Navratri will be celebrated from the dates of September 25 to October 4 in 2014. These nine nights celebrate the Divine Feminine, and are a time of great festivity in India. We look at the significance of the festival and the many ways in which it is celebrated in India.
Sadhguru: In the yogic culture, the summer solstice which falls in the month of June marks the beginning of Dakshinayana, which means in the Earth’s sky, the Sun begins to trace a southward movement in the northern hemisphere of the planet. Similarly, the winter solstice which falls in the month of December marks the beginning of Uttarayana or the northern run of the Sun. The half of the year from the beginning of Uttarayana in December to the beginning of Dakshinayana in June is known as gnana pada. The other half of the year from the beginning of Dakshinayana to the beginning of Uttarayana is known as the sadhana pada.
The southern run is the phase of intimacy or the feminine. The earth is acting out her role as a woman. Festivals concerned with the feminine energy are celebrated only in these six months. The whole culture of this land was attuned to this. Every month, there is a festival of some kind.
In this feminine half of the year, September 23rd marks the autumnal equinox, and the first Amavasya or new moon after this is known as Mahalaya Amavasya. Mahalaya Amavasya is a special day dedicated to making an offering (shraadh) to express our gratitude to all the previous generations of people who have contributed to our life. During this time, in the Indian subcontinent, new crops would have just begun to bear yield. So their first produce is offered to the ancestors as a mark of respect and thankfulness.
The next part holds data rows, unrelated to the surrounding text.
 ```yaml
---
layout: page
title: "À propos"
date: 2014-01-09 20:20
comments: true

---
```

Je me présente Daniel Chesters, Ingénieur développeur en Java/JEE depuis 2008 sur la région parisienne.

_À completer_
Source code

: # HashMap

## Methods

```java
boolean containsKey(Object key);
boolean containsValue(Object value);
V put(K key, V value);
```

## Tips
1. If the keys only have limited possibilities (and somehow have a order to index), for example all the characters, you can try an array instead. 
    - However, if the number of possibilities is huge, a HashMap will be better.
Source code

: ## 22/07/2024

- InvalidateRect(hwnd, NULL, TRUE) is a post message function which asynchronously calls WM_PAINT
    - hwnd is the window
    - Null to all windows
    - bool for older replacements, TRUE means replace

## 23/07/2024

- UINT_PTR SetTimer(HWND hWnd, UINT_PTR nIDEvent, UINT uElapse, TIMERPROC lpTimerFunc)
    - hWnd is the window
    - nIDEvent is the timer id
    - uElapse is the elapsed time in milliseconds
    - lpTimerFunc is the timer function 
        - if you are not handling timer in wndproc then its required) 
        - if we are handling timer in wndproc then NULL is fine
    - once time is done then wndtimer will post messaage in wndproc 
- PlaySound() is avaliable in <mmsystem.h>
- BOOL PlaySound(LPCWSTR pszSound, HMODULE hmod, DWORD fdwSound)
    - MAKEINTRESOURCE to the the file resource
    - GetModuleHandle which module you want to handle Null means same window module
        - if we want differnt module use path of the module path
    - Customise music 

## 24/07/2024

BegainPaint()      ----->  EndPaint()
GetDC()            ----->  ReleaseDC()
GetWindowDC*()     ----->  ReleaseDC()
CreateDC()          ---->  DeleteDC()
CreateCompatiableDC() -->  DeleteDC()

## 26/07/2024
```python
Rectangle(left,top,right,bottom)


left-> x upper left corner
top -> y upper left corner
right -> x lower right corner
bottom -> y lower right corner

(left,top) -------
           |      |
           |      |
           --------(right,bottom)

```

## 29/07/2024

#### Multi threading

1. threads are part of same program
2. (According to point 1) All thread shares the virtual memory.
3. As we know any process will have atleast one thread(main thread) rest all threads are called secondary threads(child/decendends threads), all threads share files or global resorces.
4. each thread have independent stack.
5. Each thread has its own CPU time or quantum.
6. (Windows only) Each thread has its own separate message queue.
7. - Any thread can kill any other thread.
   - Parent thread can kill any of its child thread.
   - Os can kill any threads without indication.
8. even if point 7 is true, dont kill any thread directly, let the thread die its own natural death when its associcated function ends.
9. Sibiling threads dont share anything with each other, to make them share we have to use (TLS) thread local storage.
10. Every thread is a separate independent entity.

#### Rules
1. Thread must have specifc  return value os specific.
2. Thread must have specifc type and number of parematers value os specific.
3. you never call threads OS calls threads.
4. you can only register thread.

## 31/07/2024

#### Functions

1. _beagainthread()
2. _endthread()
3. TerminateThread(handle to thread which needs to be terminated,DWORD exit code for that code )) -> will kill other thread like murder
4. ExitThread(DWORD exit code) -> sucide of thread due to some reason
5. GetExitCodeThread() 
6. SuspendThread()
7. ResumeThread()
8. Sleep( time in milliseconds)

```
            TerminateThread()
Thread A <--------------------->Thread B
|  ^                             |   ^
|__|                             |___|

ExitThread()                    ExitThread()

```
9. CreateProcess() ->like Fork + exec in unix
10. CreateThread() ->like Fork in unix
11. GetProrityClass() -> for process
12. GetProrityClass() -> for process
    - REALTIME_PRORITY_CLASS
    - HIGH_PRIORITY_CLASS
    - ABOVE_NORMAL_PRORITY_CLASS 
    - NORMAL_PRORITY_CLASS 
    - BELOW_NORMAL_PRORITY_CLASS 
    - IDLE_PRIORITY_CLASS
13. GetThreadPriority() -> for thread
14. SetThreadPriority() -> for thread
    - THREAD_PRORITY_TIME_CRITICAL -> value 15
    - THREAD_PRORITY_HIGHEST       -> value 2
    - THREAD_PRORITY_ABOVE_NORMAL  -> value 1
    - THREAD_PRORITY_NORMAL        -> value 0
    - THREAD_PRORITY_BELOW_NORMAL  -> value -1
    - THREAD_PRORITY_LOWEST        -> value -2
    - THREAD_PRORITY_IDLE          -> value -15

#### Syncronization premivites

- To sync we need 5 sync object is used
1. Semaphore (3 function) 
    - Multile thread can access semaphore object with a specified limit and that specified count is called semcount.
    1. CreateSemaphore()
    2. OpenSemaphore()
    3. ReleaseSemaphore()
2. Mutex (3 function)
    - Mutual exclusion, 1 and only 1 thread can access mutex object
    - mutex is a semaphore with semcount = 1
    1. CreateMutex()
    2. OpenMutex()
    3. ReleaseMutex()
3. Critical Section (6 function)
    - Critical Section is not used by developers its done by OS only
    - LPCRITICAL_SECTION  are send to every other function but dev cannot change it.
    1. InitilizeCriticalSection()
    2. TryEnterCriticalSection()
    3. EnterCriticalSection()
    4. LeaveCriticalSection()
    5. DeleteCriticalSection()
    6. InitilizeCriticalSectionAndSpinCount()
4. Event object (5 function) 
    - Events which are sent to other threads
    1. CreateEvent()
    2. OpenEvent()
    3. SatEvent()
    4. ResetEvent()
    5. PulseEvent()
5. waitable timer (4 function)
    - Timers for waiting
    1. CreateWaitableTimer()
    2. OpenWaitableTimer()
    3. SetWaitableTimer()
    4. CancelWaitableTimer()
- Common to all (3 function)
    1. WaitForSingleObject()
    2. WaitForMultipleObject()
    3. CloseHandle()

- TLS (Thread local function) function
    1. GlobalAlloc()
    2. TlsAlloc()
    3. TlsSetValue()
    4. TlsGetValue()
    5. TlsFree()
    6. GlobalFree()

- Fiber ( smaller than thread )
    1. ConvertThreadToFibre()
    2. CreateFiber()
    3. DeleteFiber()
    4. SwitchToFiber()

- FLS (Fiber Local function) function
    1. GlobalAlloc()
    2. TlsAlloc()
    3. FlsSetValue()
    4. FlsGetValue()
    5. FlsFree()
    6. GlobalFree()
Mahalaya Amavasya is also the beginning of Devi’s time. The quarter from the Amavasya to the beginning of Uttarayana in December is known as the Devi pada. In this quarter, the northern hemisphere of the planet becomes ‘gentle’ because it is the quarter where the northern hemisphere receives the least amount of sunlight in the year. So everything becomes subdued; it is not “on” in a big way.
Worship of the feminine
The day after the Mahalaya Amavasya, marks the first day of Navratri and Dussehra, which is all about the goddess. In Karnataka, Dussehra is about Chamundi, in Bengal it is about Durga. Like this, it is about various goddesses in different places, but essentially Dussehra is about the feminine goddess or the feminine divinity.
The nine days of Navratri are classified as per the three basic qualities of tamas, rajas and sattva. The first three days are tamas, where the goddess is fierce, like Durga and Kali. The next three days are Lakshmi related – gentle but materially oriented goddesses. The last three days are dedicated to Saraswati, which is sattva; it is related to knowledge and enlightenment.
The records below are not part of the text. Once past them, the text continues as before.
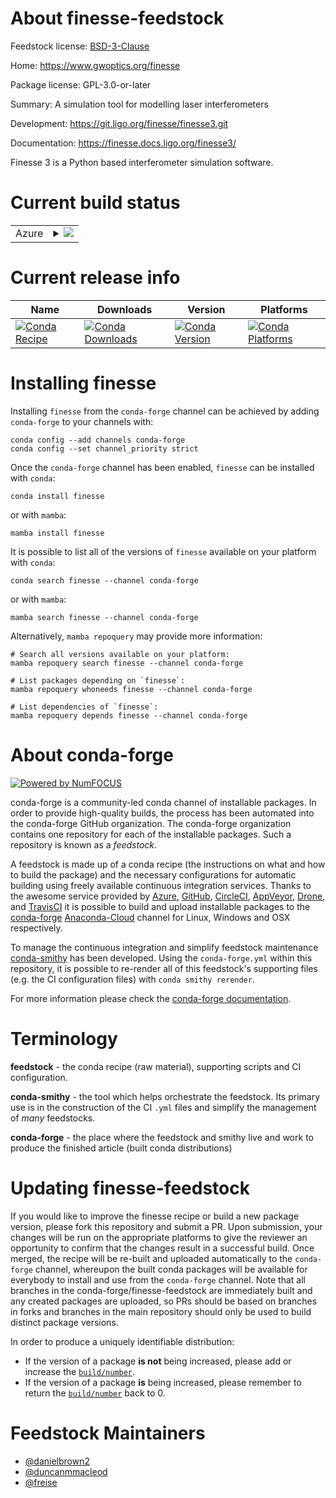 About finesse-feedstock
=======================

Feedstock license: [BSD-3-Clause](https://github.com/conda-forge/finesse-feedstock/blob/main/LICENSE.txt)

Home: https://www.gwoptics.org/finesse

Package license: GPL-3.0-or-later

Summary: A simulation tool for modelling laser interferometers

Development: https://git.ligo.org/finesse/finesse3.git

Documentation: https://finesse.docs.ligo.org/finesse3/

Finesse 3 is a Python based interferometer simulation software.


Current build status
====================


<table>
    
  <tr>
    <td>Azure</td>
    <td>
      <details>
        <summary>
          <a href="https://dev.azure.com/conda-forge/feedstock-builds/_build/latest?definitionId=12871&branchName=main">
            <img src="https://dev.azure.com/conda-forge/feedstock-builds/_apis/build/status/finesse-feedstock?branchName=main">
          </a>
        </summary>
        <table>
          <thead><tr><th>Variant</th><th>Status</th></tr></thead>
          <tbody><tr>
              <td>linux_64_python3.10.____cpython</td>
              <td>
                <a href="https://dev.azure.com/conda-forge/feedstock-builds/_build/latest?definitionId=12871&branchName=main">
                  <img src="https://dev.azure.com/conda-forge/feedstock-builds/_apis/build/status/finesse-feedstock?branchName=main&jobName=linux&configuration=linux%20linux_64_python3.10.____cpython" alt="variant">
                </a>
              </td>
            </tr><tr>
              <td>linux_64_python3.8.____cpython</td>
              <td>
                <a href="https://dev.azure.com/conda-forge/feedstock-builds/_build/latest?definitionId=12871&branchName=main">
                  <img src="https://dev.azure.com/conda-forge/feedstock-builds/_apis/build/status/finesse-feedstock?branchName=main&jobName=linux&configuration=linux%20linux_64_python3.8.____cpython" alt="variant">
                </a>
              </td>
            </tr><tr>
              <td>linux_64_python3.9.____cpython</td>
              <td>
                <a href="https://dev.azure.com/conda-forge/feedstock-builds/_build/latest?definitionId=12871&branchName=main">
                  <img src="https://dev.azure.com/conda-forge/feedstock-builds/_apis/build/status/finesse-feedstock?branchName=main&jobName=linux&configuration=linux%20linux_64_python3.9.____cpython" alt="variant">
                </a>
              </td>
            </tr><tr>
              <td>osx_64_python3.10.____cpython</td>
              <td>
                <a href="https://dev.azure.com/conda-forge/feedstock-builds/_build/latest?definitionId=12871&branchName=main">
                  <img src="https://dev.azure.com/conda-forge/feedstock-builds/_apis/build/status/finesse-feedstock?branchName=main&jobName=osx&configuration=osx%20osx_64_python3.10.____cpython" alt="variant">
                </a>
              </td>
            </tr><tr>
              <td>osx_64_python3.8.____cpython</td>
              <td>
                <a href="https://dev.azure.com/conda-forge/feedstock-builds/_build/latest?definitionId=12871&branchName=main">
                  <img src="https://dev.azure.com/conda-forge/feedstock-builds/_apis/build/status/finesse-feedstock?branchName=main&jobName=osx&configuration=osx%20osx_64_python3.8.____cpython" alt="variant">
                </a>
              </td>
            </tr><tr>
              <td>osx_64_python3.9.____cpython</td>
              <td>
                <a href="https://dev.azure.com/conda-forge/feedstock-builds/_build/latest?definitionId=12871&branchName=main">
                  <img src="https://dev.azure.com/conda-forge/feedstock-builds/_apis/build/status/finesse-feedstock?branchName=main&jobName=osx&configuration=osx%20osx_64_python3.9.____cpython" alt="variant">
                </a>
              </td>
            </tr><tr>
              <td>osx_arm64_python3.10.____cpython</td>
              <td>
                <a href="https://dev.azure.com/conda-forge/feedstock-builds/_build/latest?definitionId=12871&branchName=main">
                  <img src="https://dev.azure.com/conda-forge/feedstock-builds/_apis/build/status/finesse-feedstock?branchName=main&jobName=osx&configuration=osx%20osx_arm64_python3.10.____cpython" alt="variant">
                </a>
              </td>
            </tr><tr>
              <td>osx_arm64_python3.8.____cpython</td>
              <td>
                <a href="https://dev.azure.com/conda-forge/feedstock-builds/_build/latest?definitionId=12871&branchName=main">
                  <img src="https://dev.azure.com/conda-forge/feedstock-builds/_apis/build/status/finesse-feedstock?branchName=main&jobName=osx&configuration=osx%20osx_arm64_python3.8.____cpython" alt="variant">
                </a>
              </td>
            </tr><tr>
              <td>osx_arm64_python3.9.____cpython</td>
              <td>
                <a href="https://dev.azure.com/conda-forge/feedstock-builds/_build/latest?definitionId=12871&branchName=main">
                  <img src="https://dev.azure.com/conda-forge/feedstock-builds/_apis/build/status/finesse-feedstock?branchName=main&jobName=osx&configuration=osx%20osx_arm64_python3.9.____cpython" alt="variant">
                </a>
              </td>
            </tr><tr>
              <td>win_64_python3.10.____cpython</td>
              <td>
                <a href="https://dev.azure.com/conda-forge/feedstock-builds/_build/latest?definitionId=12871&branchName=main">
                  <img src="https://dev.azure.com/conda-forge/feedstock-builds/_apis/build/status/finesse-feedstock?branchName=main&jobName=win&configuration=win%20win_64_python3.10.____cpython" alt="variant">
                </a>
              </td>
            </tr><tr>
              <td>win_64_python3.8.____cpython</td>
              <td>
                <a href="https://dev.azure.com/conda-forge/feedstock-builds/_build/latest?definitionId=12871&branchName=main">
                  <img src="https://dev.azure.com/conda-forge/feedstock-builds/_apis/build/status/finesse-feedstock?branchName=main&jobName=win&configuration=win%20win_64_python3.8.____cpython" alt="variant">
                </a>
              </td>
            </tr><tr>
              <td>win_64_python3.9.____cpython</td>
              <td>
                <a href="https://dev.azure.com/conda-forge/feedstock-builds/_build/latest?definitionId=12871&branchName=main">
                  <img src="https://dev.azure.com/conda-forge/feedstock-builds/_apis/build/status/finesse-feedstock?branchName=main&jobName=win&configuration=win%20win_64_python3.9.____cpython" alt="variant">
                </a>
              </td>
            </tr>
          </tbody>
        </table>
      </details>
    </td>
  </tr>
</table>

Current release info
====================

| Name | Downloads | Version | Platforms |
| --- | --- | --- | --- |
| [![Conda Recipe](https://img.shields.io/badge/recipe-finesse-green.svg)](https://anaconda.org/conda-forge/finesse) | [![Conda Downloads](https://img.shields.io/conda/dn/conda-forge/finesse.svg)](https://anaconda.org/conda-forge/finesse) | [![Conda Version](https://img.shields.io/conda/vn/conda-forge/finesse.svg)](https://anaconda.org/conda-forge/finesse) | [![Conda Platforms](https://img.shields.io/conda/pn/conda-forge/finesse.svg)](https://anaconda.org/conda-forge/finesse) |

Installing finesse
==================

Installing `finesse` from the `conda-forge` channel can be achieved by adding `conda-forge` to your channels with:

```
conda config --add channels conda-forge
conda config --set channel_priority strict
```

Once the `conda-forge` channel has been enabled, `finesse` can be installed with `conda`:

```
conda install finesse
```

or with `mamba`:

```
mamba install finesse
```

It is possible to list all of the versions of `finesse` available on your platform with `conda`:

```
conda search finesse --channel conda-forge
```

or with `mamba`:

```
mamba search finesse --channel conda-forge
```

Alternatively, `mamba repoquery` may provide more information:

```
# Search all versions available on your platform:
mamba repoquery search finesse --channel conda-forge

# List packages depending on `finesse`:
mamba repoquery whoneeds finesse --channel conda-forge

# List dependencies of `finesse`:
mamba repoquery depends finesse --channel conda-forge
```


About conda-forge
=================

[![Powered by
NumFOCUS](https://img.shields.io/badge/powered%20by-NumFOCUS-orange.svg?style=flat&colorA=E1523D&colorB=007D8A)](https://numfocus.org)

conda-forge is a community-led conda channel of installable packages.
In order to provide high-quality builds, the process has been automated into the
conda-forge GitHub organization. The conda-forge organization contains one repository
for each of the installable packages. Such a repository is known as a *feedstock*.

A feedstock is made up of a conda recipe (the instructions on what and how to build
the package) and the necessary configurations for automatic building using freely
available continuous integration services. Thanks to the awesome service provided by
[Azure](https://azure.microsoft.com/en-us/services/devops/), [GitHub](https://github.com/),
[CircleCI](https://circleci.com/), [AppVeyor](https://www.appveyor.com/),
[Drone](https://cloud.drone.io/welcome), and [TravisCI](https://travis-ci.com/)
it is possible to build and upload installable packages to the
[conda-forge](https://anaconda.org/conda-forge) [Anaconda-Cloud](https://anaconda.org/)
channel for Linux, Windows and OSX respectively.

To manage the continuous integration and simplify feedstock maintenance
[conda-smithy](https://github.com/conda-forge/conda-smithy) has been developed.
Using the ``conda-forge.yml`` within this repository, it is possible to re-render all of
this feedstock's supporting files (e.g. the CI configuration files) with ``conda smithy rerender``.

For more information please check the [conda-forge documentation](https://conda-forge.org/docs/).

Terminology
===========

**feedstock** - the conda recipe (raw material), supporting scripts and CI configuration.

**conda-smithy** - the tool which helps orchestrate the feedstock.
                   Its primary use is in the construction of the CI ``.yml`` files
                   and simplify the management of *many* feedstocks.

**conda-forge** - the place where the feedstock and smithy live and work to
                  produce the finished article (built conda distributions)


Updating finesse-feedstock
==========================

If you would like to improve the finesse recipe or build a new
package version, please fork this repository and submit a PR. Upon submission,
your changes will be run on the appropriate platforms to give the reviewer an
opportunity to confirm that the changes result in a successful build. Once
merged, the recipe will be re-built and uploaded automatically to the
`conda-forge` channel, whereupon the built conda packages will be available for
everybody to install and use from the `conda-forge` channel.
Note that all branches in the conda-forge/finesse-feedstock are
immediately built and any created packages are uploaded, so PRs should be based
on branches in forks and branches in the main repository should only be used to
build distinct package versions.

In order to produce a uniquely identifiable distribution:
 * If the version of a package **is not** being increased, please add or increase
   the [``build/number``](https://docs.conda.io/projects/conda-build/en/latest/resources/define-metadata.html#build-number-and-string).
 * If the version of a package **is** being increased, please remember to return
   the [``build/number``](https://docs.conda.io/projects/conda-build/en/latest/resources/define-metadata.html#build-number-and-string)
   back to 0.

Feedstock Maintainers
=====================

* [@danielbrown2](https://github.com/danielbrown2/)
* [@duncanmmacleod](https://github.com/duncanmmacleod/)
* [@freise](https://github.com/freise/)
Tamas means inertia. Rajas means activity, passion. Sattva, in a way, is the breaking of boundaries, dissolution, melting and merging. Among the three celestial objects with which the very making of our bodies is very deeply connected – the Earth, the Sun, and the Moon – Mother Earth is considered tamas. The Sun is rajas. The Moon is sattva.
Tamas is the nature of the Earth, and she is the one who gives birth. The gestation period that we spend in the womb is tamas; it is a state which is almost like hibernation, but we are growing. So tamas is the nature of the Earth and of your birth. The moment you come out, you start activity – rajas begins. And if you are aware enough or fortunate enough, sattva will touch you.
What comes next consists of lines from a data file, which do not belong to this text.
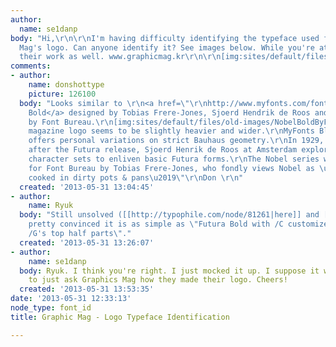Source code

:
 ```yaml
---
author:
  name: se1danp
body: "Hi,\r\n\r\nI'm having difficulty identifying the typeface used for Graphic
  Mag's logo. Can anyone identify it? See images below. While you're at it check out
  their work as well. www.graphicmag.kr\r\n\r\n[img:sites/default/files/old-images/graphiclogo_4007.jpg]\r\n\r\n[img:sites/default/files/old-images/graphic01_6477.jpg]"
comments:
- author:
    name: donshottype
    picture: 126100
  body: "Looks similar to \r\n<a href=\"\r\nhttp://www.myfonts.com/fonts/fontbureau/fb-nobel/\">Nobel
    Bold</a> designed by Tobias Frere-Jones, Sjoerd Hendrik de Roos and published
    by Font Bureau.\r\n[img:sites/default/files/old-images/NobelBoldByFontBureau_3722.jpg]\r\nThe
    magazine logo seems to be slightly heavier and wider.\r\nMyFonts Blurb: \r\n\"Nobel
    offers personal variations on strict Bauhaus geometry.\r\nIn 1929, three years
    after the Futura release, Sjoerd Henrik de Roos at Amsterdam explored alternative
    character sets to enliven basic Futura forms.\r\nThe Nobel series was designed
    for Font Bureau by Tobias Frere-Jones, who fondly views Nobel as \u2018Futura
    cooked in dirty pots & pans\u2019\"\r\nDon \r\n"
  created: '2013-05-31 13:04:45'
- author:
    name: Ryuk
  body: "Still unsolved ([[http://typophile.com/node/81261|here]] and [[http://www.typophile.com/node/91647|here]]).\r\nI'm
    pretty convinced it is as simple as \"Futura Bold with /C customized from 2 mirrored
    /G's top half parts\"."
  created: '2013-05-31 13:26:07'
- author:
    name: se1danp
  body: Ryuk. I think you're right. I just mocked it up. I suppose it wouldn't hurt
    to just ask Graphics Mag how they made their logo. Cheers!
  created: '2013-05-31 13:53:35'
date: '2013-05-31 12:33:13'
node_type: font_id
title: Graphic Mag - Logo Typeface Identification

---
```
Those who aspire for power, for immortality, for strength, will worship those forms of the feminine which are referred to as tamas, like Kali or Mother Earth. Those who aspire for wealth, for passion, for life and various other gifts that the material world has to offer, naturally aspire towards that form of the feminine which is referred to as Lakshmi or the Sun. Those who aspire for knowledge, knowing, and transcending the limitations of the mortal body, will aspire for that aspect of the feminine which is referred to as sattva – Saraswati is the representative of that – or the Moon.
Investing in these three will make your life in a certain way. If you invest in tamas, you will be powerful in one way; if you invest in rajas, you will be powerful in a different way; if you invest in sattva, you will be powerful in a completely different way. But if you go beyond all this, it is no longer about power, it is about liberation.
The day of victory
After Navratri, the tenth and final day of Dussehra is Vijayadashami – that means you have conquered all these three qualities. You did not give into any of them, you saw through every one of them. You participated in every one of them, but you did not invest in any one of them; you won over them. That is Vijayadashmi, the day of victory.
To approach these nine days, and every other aspect of life in a celebratory way is most important. If you approach everything in a celebratory way, you learn to be non-serious about life but absolutely involved. The problem with most human beings right now is if they think something is important, they will become dead serious about it. If they think it is not so important, they will become lax about it – they don’t show the necessary involvement. The secret of life is in seeing everything with a non-serious eye but absolutely involved, like a game.